Data Start Marker

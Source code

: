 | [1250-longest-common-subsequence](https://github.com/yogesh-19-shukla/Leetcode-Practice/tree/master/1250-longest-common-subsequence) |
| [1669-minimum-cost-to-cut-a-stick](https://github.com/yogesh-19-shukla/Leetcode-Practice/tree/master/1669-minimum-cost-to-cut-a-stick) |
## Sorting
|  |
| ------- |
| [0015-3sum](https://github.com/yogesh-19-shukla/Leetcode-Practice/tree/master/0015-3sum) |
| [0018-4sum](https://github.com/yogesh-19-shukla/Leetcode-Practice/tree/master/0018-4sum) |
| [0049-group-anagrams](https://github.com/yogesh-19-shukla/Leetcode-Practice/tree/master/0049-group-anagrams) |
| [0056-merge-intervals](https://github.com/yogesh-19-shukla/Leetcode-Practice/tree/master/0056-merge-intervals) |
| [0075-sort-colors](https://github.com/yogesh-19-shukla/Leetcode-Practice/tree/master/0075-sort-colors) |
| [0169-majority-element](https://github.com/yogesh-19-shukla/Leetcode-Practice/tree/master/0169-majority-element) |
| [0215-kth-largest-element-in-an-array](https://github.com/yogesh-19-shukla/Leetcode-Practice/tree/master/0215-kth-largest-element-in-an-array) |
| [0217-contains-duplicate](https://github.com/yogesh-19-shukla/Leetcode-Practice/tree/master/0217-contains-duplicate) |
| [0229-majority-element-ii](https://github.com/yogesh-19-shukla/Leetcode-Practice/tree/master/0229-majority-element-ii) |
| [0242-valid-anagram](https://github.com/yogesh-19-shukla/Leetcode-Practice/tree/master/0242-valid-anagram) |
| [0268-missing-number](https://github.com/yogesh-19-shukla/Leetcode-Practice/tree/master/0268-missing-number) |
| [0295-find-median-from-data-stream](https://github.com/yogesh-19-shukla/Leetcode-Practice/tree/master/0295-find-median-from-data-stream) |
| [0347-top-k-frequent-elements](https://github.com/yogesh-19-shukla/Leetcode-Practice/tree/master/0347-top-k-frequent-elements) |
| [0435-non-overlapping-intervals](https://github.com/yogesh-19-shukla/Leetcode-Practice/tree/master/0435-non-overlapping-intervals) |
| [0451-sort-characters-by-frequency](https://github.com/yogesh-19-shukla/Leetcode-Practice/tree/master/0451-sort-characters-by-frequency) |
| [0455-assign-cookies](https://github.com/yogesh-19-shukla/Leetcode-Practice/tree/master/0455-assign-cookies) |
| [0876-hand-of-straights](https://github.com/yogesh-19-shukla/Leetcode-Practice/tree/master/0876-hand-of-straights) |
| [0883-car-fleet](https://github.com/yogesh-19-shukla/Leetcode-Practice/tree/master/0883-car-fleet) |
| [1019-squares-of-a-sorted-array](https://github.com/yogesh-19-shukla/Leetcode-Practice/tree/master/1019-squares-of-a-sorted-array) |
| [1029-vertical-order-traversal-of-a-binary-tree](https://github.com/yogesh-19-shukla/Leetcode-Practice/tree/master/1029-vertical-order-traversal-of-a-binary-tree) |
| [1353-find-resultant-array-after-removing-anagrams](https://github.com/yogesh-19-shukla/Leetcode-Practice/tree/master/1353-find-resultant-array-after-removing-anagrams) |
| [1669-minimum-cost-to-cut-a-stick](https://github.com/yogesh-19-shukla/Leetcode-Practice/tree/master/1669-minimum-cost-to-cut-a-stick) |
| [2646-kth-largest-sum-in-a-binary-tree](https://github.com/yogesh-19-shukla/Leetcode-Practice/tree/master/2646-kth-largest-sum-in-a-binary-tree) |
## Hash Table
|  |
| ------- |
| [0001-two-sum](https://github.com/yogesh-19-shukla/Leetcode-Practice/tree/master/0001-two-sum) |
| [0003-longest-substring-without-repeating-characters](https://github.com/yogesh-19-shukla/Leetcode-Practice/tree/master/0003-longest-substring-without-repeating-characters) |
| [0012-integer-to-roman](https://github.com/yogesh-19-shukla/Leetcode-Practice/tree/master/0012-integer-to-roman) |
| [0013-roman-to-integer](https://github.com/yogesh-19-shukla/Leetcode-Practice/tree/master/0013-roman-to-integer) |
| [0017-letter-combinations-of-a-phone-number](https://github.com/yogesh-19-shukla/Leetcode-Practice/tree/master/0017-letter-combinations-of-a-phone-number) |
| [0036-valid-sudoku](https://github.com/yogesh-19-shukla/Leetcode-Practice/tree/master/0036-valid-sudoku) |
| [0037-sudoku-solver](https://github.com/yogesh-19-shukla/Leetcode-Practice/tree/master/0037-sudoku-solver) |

Data End Marker

→ Exercise
Please state how many lines in the entries include the string "anagrams", giving no more than the number.

→ Solution to this exercise
2